= ABOUT THIS EXERCISE =
The required output is all lines below that contain the word "และม".

= INFORMATION GIVEN =
- - -
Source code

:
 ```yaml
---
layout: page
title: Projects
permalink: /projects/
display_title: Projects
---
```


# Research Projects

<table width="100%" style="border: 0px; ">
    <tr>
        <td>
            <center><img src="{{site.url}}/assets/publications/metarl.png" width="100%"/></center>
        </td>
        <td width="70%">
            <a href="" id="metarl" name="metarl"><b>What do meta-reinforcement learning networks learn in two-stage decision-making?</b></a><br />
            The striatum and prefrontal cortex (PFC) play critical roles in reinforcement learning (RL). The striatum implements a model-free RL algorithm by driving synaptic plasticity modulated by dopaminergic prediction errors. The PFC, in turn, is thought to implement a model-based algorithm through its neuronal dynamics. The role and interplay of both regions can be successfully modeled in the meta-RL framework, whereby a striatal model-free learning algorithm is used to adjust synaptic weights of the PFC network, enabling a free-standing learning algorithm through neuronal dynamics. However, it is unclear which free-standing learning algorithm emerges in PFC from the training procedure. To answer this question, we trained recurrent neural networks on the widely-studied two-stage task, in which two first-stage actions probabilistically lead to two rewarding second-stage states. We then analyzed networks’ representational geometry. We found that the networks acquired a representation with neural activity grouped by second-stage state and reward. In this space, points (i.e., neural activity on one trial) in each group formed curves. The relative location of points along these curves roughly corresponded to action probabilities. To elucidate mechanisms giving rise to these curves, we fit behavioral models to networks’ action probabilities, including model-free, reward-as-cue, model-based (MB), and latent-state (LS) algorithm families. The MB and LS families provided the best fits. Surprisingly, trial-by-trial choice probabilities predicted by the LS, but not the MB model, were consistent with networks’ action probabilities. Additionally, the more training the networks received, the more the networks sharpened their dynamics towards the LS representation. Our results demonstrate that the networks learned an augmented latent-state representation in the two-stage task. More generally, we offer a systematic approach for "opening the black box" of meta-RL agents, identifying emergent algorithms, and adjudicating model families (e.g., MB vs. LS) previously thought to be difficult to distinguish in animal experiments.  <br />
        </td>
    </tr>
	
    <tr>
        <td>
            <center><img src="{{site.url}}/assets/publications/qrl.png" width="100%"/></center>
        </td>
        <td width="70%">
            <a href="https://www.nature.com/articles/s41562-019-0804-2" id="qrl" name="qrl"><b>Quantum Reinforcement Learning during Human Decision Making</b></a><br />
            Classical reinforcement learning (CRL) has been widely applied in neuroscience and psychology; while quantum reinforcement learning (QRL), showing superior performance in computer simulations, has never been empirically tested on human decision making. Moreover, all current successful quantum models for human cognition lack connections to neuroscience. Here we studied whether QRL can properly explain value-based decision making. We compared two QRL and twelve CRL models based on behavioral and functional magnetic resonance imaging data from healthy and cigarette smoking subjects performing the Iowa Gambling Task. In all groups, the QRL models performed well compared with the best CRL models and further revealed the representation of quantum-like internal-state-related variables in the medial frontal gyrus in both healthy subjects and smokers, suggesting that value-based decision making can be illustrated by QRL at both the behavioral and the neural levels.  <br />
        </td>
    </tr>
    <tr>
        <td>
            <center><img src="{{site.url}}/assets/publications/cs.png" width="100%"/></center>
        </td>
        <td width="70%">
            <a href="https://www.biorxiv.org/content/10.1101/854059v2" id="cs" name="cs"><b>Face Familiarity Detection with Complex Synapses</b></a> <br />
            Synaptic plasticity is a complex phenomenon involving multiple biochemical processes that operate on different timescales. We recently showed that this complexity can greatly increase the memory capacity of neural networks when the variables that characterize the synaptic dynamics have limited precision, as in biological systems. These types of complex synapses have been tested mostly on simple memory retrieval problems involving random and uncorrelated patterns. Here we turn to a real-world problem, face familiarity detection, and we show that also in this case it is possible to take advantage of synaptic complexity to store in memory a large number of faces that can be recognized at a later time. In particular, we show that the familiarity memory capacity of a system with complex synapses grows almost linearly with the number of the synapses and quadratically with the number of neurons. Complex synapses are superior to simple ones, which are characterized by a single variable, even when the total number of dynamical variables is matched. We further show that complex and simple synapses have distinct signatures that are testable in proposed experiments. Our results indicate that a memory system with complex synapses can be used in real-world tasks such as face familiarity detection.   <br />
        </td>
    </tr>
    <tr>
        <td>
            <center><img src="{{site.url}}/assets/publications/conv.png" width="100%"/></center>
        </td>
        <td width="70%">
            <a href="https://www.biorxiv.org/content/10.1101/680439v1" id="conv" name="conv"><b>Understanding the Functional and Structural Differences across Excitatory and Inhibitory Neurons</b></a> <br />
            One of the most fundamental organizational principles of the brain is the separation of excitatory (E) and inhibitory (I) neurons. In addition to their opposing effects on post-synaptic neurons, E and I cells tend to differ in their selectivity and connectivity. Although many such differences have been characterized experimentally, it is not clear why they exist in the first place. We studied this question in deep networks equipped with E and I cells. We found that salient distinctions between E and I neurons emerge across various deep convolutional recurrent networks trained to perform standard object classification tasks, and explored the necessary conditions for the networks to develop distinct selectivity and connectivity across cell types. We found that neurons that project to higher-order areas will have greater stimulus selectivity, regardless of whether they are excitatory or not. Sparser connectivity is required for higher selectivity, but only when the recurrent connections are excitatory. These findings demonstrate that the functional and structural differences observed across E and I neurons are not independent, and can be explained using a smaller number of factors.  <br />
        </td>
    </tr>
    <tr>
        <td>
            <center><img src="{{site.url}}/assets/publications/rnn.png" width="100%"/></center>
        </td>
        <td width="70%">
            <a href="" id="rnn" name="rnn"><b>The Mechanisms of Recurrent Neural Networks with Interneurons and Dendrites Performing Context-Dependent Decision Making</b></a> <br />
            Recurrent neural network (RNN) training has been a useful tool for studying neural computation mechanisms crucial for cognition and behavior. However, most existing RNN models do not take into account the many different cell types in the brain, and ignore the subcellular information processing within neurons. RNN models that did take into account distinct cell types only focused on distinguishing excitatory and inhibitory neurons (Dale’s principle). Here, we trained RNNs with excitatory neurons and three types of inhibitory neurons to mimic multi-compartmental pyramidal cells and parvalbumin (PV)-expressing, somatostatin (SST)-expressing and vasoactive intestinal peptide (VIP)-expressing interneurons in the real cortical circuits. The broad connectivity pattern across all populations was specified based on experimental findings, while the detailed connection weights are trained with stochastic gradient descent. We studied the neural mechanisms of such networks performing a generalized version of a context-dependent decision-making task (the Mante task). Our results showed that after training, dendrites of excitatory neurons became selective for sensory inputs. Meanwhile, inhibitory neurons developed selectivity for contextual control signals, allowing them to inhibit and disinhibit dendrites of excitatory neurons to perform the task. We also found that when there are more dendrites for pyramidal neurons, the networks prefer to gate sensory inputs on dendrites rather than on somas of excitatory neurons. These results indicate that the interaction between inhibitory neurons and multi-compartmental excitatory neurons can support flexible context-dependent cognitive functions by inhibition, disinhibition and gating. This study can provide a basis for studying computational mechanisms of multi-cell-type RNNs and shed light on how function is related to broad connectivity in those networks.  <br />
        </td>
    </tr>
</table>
- - -
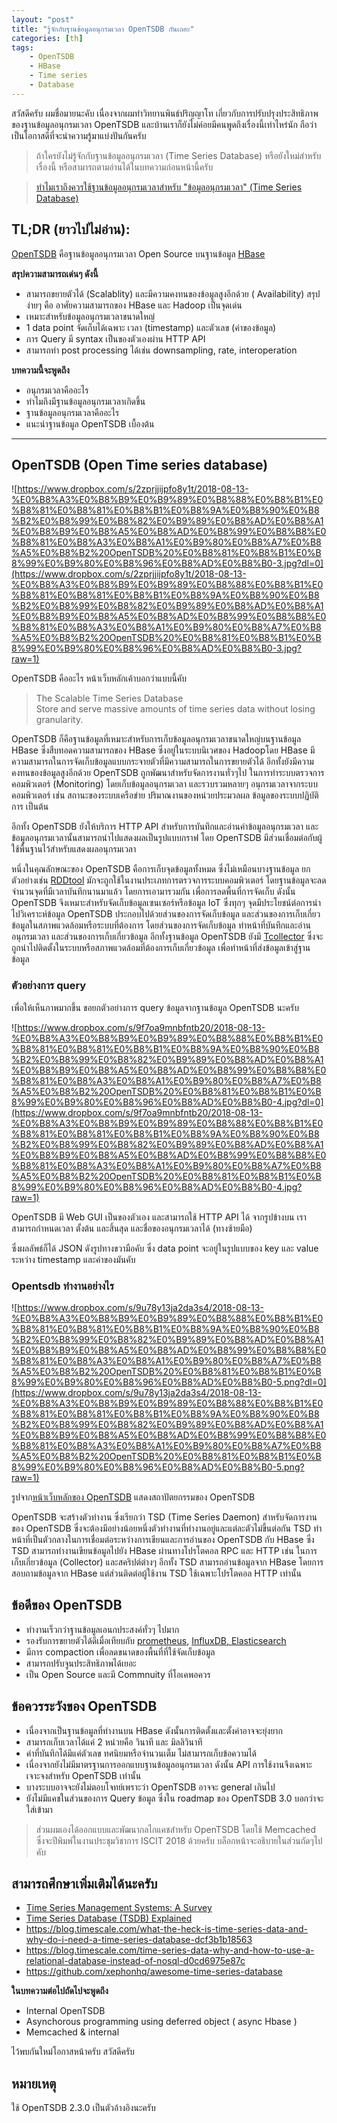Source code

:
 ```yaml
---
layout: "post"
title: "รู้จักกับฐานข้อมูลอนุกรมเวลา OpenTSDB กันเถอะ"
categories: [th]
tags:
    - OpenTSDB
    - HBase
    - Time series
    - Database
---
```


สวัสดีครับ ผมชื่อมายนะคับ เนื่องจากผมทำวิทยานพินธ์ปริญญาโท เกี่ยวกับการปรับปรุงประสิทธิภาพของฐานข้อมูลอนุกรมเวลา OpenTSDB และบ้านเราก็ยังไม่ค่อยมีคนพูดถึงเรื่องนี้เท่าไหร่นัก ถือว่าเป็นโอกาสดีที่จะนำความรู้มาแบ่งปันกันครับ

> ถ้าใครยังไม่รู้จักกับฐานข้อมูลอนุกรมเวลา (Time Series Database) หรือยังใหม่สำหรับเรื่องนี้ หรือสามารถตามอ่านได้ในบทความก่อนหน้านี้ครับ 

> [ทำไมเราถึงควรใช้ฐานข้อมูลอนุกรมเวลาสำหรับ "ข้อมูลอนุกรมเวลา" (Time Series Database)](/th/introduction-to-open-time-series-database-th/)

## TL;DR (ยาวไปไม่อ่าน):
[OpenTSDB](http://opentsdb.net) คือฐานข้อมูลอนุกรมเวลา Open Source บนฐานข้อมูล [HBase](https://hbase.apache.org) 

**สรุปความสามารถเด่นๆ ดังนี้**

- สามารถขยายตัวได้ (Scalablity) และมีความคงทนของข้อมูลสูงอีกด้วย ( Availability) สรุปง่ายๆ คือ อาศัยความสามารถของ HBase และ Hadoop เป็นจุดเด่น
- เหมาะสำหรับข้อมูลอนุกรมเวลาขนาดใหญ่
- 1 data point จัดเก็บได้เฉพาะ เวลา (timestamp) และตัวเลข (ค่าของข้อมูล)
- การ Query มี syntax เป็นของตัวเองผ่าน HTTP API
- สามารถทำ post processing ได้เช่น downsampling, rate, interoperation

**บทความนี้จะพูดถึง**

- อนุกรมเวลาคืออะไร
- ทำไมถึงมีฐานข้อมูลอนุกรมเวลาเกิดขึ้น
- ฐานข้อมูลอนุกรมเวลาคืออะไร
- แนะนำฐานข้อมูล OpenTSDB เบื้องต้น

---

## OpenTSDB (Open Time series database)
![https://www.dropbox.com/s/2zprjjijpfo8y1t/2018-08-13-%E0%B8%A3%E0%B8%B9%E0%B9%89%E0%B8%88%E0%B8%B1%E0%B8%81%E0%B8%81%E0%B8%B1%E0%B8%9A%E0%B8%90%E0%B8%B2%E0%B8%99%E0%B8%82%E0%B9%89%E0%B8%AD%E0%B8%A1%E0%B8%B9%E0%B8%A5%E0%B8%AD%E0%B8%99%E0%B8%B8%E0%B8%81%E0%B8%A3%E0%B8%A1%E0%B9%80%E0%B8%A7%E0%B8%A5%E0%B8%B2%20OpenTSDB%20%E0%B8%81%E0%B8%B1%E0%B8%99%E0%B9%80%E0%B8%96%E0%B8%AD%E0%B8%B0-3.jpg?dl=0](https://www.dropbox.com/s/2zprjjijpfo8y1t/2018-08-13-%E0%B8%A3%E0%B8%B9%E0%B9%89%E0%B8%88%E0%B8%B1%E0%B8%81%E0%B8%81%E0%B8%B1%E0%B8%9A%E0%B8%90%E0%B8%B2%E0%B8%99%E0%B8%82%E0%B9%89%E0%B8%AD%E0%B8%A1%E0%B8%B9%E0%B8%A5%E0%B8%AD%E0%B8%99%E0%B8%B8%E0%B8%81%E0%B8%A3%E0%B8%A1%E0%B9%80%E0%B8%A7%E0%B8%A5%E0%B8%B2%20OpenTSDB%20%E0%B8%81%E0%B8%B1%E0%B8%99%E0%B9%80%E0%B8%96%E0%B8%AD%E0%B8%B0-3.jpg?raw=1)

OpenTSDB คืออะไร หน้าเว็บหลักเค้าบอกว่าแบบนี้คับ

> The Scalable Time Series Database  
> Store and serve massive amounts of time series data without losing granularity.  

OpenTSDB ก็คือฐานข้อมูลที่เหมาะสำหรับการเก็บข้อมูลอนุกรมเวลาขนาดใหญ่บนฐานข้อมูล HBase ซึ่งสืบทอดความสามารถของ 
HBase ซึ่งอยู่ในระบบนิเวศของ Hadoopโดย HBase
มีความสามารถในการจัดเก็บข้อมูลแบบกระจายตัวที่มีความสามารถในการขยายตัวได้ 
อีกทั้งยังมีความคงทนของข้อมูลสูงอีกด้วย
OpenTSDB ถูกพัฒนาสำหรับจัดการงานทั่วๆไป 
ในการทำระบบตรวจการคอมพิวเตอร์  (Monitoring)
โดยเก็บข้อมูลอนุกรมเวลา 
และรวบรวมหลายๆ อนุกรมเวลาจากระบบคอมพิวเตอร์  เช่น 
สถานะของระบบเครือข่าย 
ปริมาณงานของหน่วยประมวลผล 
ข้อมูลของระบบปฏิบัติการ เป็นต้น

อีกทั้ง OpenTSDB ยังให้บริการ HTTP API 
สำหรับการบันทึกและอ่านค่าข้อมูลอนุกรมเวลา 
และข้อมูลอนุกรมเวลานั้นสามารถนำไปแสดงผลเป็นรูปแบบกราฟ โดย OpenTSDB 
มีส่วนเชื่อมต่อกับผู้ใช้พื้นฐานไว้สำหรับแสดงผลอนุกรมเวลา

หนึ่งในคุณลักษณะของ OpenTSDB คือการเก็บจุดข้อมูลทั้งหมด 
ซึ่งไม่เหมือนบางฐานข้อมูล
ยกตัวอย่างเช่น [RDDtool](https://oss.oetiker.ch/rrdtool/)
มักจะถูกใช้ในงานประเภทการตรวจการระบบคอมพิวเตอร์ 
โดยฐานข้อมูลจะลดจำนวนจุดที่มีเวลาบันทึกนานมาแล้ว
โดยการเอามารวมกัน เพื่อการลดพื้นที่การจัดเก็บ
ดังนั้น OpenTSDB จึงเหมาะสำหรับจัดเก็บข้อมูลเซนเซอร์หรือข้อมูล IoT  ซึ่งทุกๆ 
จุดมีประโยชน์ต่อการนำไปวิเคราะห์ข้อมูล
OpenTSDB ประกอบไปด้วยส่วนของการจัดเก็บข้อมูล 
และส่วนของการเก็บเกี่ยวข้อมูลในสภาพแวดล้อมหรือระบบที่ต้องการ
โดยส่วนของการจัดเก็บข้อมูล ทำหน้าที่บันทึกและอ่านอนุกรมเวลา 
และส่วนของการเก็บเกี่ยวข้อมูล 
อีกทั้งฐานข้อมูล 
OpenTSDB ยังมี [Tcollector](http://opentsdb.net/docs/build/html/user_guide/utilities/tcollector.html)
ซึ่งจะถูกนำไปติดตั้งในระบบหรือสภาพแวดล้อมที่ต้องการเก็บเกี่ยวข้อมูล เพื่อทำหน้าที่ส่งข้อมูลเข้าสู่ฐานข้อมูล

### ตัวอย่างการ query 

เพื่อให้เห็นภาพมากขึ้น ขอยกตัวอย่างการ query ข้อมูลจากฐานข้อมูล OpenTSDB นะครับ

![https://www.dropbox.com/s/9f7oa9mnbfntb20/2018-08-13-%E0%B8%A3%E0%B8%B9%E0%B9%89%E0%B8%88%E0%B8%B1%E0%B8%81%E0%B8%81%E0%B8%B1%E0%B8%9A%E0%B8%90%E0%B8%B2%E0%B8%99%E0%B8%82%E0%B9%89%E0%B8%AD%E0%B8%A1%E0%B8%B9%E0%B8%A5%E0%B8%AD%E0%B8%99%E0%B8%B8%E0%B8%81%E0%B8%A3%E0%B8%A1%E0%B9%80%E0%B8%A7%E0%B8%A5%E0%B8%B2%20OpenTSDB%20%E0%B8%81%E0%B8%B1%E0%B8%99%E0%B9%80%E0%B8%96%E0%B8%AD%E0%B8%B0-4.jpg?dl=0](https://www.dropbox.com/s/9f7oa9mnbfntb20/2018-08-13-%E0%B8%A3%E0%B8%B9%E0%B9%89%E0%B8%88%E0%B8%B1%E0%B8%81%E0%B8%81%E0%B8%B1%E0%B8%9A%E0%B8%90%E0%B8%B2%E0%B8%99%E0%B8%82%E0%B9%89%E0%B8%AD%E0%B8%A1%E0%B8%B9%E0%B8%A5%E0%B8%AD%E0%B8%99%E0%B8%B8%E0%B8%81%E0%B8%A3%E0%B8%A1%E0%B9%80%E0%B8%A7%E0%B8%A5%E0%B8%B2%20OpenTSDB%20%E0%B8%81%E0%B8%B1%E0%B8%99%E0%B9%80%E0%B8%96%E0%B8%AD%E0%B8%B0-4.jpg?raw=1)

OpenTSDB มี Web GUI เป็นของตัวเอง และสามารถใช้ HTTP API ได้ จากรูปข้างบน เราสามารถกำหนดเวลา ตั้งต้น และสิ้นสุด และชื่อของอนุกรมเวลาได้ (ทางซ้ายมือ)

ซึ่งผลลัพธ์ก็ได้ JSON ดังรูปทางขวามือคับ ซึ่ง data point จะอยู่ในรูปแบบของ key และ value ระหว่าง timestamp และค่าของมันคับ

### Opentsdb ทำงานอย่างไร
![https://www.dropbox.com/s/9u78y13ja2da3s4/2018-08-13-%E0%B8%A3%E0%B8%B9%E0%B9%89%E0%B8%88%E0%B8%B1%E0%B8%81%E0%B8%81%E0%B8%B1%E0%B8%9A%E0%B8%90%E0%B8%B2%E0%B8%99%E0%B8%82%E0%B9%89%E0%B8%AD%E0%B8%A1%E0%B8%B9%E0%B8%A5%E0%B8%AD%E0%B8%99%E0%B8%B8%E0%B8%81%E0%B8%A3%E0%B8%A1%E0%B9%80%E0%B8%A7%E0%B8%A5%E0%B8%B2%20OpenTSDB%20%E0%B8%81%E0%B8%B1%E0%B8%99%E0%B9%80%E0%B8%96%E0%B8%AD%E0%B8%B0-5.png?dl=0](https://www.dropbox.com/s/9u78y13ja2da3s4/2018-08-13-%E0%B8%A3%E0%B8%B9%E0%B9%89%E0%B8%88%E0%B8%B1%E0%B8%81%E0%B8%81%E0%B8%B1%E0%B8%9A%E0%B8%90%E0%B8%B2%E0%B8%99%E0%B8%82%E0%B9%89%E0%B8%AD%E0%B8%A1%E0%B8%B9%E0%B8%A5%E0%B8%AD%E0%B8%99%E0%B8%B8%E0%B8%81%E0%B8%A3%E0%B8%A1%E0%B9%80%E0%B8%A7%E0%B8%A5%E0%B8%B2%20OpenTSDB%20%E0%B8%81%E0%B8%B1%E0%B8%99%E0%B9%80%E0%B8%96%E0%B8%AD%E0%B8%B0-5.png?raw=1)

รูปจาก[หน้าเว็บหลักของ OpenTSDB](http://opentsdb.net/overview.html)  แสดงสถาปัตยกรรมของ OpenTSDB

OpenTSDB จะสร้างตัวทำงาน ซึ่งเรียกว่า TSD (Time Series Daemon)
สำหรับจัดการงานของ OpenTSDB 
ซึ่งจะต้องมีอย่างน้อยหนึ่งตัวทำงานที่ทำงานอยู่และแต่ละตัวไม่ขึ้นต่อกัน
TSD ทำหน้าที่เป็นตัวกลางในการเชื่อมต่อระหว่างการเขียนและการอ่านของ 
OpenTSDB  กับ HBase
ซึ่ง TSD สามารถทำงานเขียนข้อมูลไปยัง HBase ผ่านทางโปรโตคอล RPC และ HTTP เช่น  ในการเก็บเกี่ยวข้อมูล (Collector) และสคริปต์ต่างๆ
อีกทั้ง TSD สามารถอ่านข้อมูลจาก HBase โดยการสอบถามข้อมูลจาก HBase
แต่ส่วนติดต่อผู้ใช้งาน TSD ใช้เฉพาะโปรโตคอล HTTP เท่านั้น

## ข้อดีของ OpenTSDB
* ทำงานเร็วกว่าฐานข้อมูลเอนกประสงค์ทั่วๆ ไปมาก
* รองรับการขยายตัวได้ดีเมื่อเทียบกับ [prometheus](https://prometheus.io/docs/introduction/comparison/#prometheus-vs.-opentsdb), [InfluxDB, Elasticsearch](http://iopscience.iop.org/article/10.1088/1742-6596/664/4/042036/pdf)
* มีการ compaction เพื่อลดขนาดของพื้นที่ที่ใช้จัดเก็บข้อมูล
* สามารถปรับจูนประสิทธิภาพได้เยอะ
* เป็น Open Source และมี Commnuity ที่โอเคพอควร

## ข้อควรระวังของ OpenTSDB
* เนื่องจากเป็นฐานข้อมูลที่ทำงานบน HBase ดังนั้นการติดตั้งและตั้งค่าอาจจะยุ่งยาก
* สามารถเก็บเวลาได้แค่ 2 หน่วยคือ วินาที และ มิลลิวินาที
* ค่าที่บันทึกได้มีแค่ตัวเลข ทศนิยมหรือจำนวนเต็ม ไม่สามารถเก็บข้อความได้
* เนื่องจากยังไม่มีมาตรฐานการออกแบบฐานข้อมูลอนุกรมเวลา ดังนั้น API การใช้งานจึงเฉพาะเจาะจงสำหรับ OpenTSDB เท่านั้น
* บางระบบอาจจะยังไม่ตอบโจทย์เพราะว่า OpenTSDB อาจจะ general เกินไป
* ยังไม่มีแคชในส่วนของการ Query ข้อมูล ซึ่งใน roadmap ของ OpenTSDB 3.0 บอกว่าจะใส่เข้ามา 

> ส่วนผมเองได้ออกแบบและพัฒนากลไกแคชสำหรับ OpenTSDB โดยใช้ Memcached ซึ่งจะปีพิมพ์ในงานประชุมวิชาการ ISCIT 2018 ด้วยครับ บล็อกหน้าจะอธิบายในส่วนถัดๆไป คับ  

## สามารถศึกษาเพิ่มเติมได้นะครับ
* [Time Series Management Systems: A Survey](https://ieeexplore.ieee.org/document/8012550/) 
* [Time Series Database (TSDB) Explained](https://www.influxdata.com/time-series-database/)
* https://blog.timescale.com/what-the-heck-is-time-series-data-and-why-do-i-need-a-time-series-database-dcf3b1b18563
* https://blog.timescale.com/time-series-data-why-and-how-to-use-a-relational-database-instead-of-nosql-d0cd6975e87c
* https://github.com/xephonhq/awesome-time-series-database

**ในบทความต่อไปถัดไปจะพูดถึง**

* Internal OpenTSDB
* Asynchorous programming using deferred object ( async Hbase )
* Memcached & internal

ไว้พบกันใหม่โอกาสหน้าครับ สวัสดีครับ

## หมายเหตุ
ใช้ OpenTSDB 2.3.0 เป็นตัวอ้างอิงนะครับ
- - -
= RESULT BELOW =
- สามารถขยายตัวได้ (Scalablity) และมีความคงทนของข้อมูลสูงอีกด้วย ( Availability) สรุปง่ายๆ คือ อาศัยความสามารถของ HBase และ Hadoop เป็นจุดเด่น
* เป็น Open Source และมี Commnuity ที่โอเคพอควร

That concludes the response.